Boxes upon boxes of comments relating to the Renewable Fuel Standard were delivered to the Environmental Protection Agency’s (EPA) doors yesterday as the comment period ended for the final 2014/2015 rule. Despite clear legislation on the amount of renewable volumetric obligations (RVOs) for all facets of renewable fuels, the EPA lowered the amount of corn-ethanol required to be blended in America’s fuel supply. During the timeframe allocated for comments, the biofuels industry came together not only in support of the industry but to call on the EPA to “get back on track” and put the RVOs at minimum at the levels set by legislation.
Fuels America collected more than 200,000 written comments while VoteVets.org turned in nearly 47,000 petition signatures calling on the EPA to strengthen the RFS.
“It is absolutely crucial, for the wellbeing of our military, and our national security, that we lessen our dependence on oil,” said Jon Soltz, Iraq veteran and chairman of VoteVets.org. “A strong RFS is a key part of that equation. It is very simple – every drop of renewable fuel in our gasoline means one less drop of oil. The EPA should listen to those who love and support our military, and care about our national security, and strengthen the RFS.”
Last week the National Corn Growers Association (NCGA) held an RFS rally where hundreds of corn growers from across the country called the EPA to task and told them to “stay the course”. A letter submitted by NCGA states, “The RFS has spurred growth in agriculture, increased energy diversity and decreased GHG emissions from fossil fuels through the development of renewable energy resources. We urge the Agency to stay the course and support this important piece of transformational energy policy, and we request it reconsider its proposed reduction in the 2014, 2015 and 2016 renewable volume obligations.”
Also submitting a letter along with comments was the Renewable Fuels Association (RFA). The letter, authored by President and CEO Bob Dinneen, called the proposal “surprising” and imprudent” and he charged the EPA with buying into the oil industry’s false narrative regarding the so-called blend wall. By doing so, he wrote, “EPA has unnecessarily and illegally curtailed the unprecedented evolution occurring in the transportation fuels market that was delivering technology innovation, carbon reduction, and consumer savings.”

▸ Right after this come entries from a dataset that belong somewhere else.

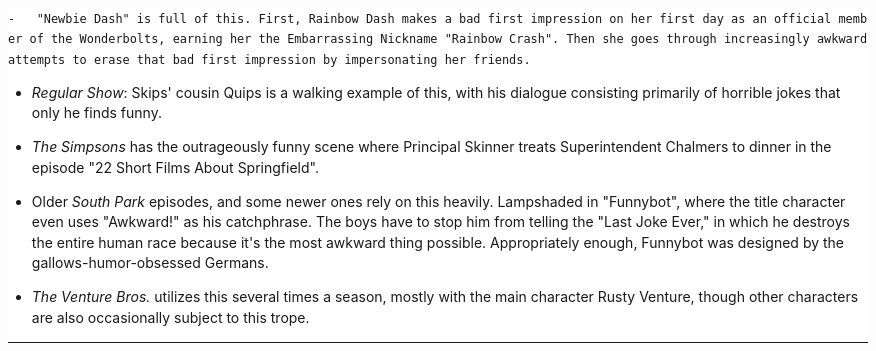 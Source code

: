     -   "Newbie Dash" is full of this. First, Rainbow Dash makes a bad first impression on her first day as an official member of the Wonderbolts, earning her the Embarrassing Nickname "Rainbow Crash". Then she goes through increasingly awkward attempts to erase that bad first impression by impersonating her friends.
-   _Regular Show_: Skips' cousin Quips is a walking example of this, with his dialogue consisting primarily of horrible jokes that only he finds funny.

-   _The Simpsons_ has the outrageously funny scene where Principal Skinner treats Superintendent Chalmers to dinner in the episode "22 Short Films About Springfield".
-   Older _South Park_ episodes, and some newer ones rely on this heavily. Lampshaded in "Funnybot", where the title character even uses "Awkward!" as his catchphrase. The boys have to stop him from telling the "Last Joke Ever," in which he destroys the entire human race because it's the most awkward thing possible. Appropriately enough, Funnybot was designed by the gallows-humor-obsessed Germans.

-   _The Venture Bros._ utilizes this several times a season, mostly with the main character Rusty Venture, though other characters are also occasionally subject to this trope.

___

The American Coalition for Ethanol (ACE0 also submitted comments that included E15 sales data demonstrating that consumers are choosing ethanol at the pump. Executive Vice President Brian Jennings wrote, “The RFS is intended to reduce the GHG emissions of motor fuel and provide consumer access to E15 and flex fuels which are less expensive and cleaner than gasoline. These sweeping goals will not be realized if EPA continues to ride the brakes on the RFS. Issuance of the final RFS in November has consequences beyond trying to get the program back on track. The decision will come at the same time the President prepares to negotiate an international agreement to reduce GHG emissions in Paris. What an embarrassment it will be if EPA betrays the Administration’s commitment to curb climate change by restricting the use of low carbon biofuels in the U.S.”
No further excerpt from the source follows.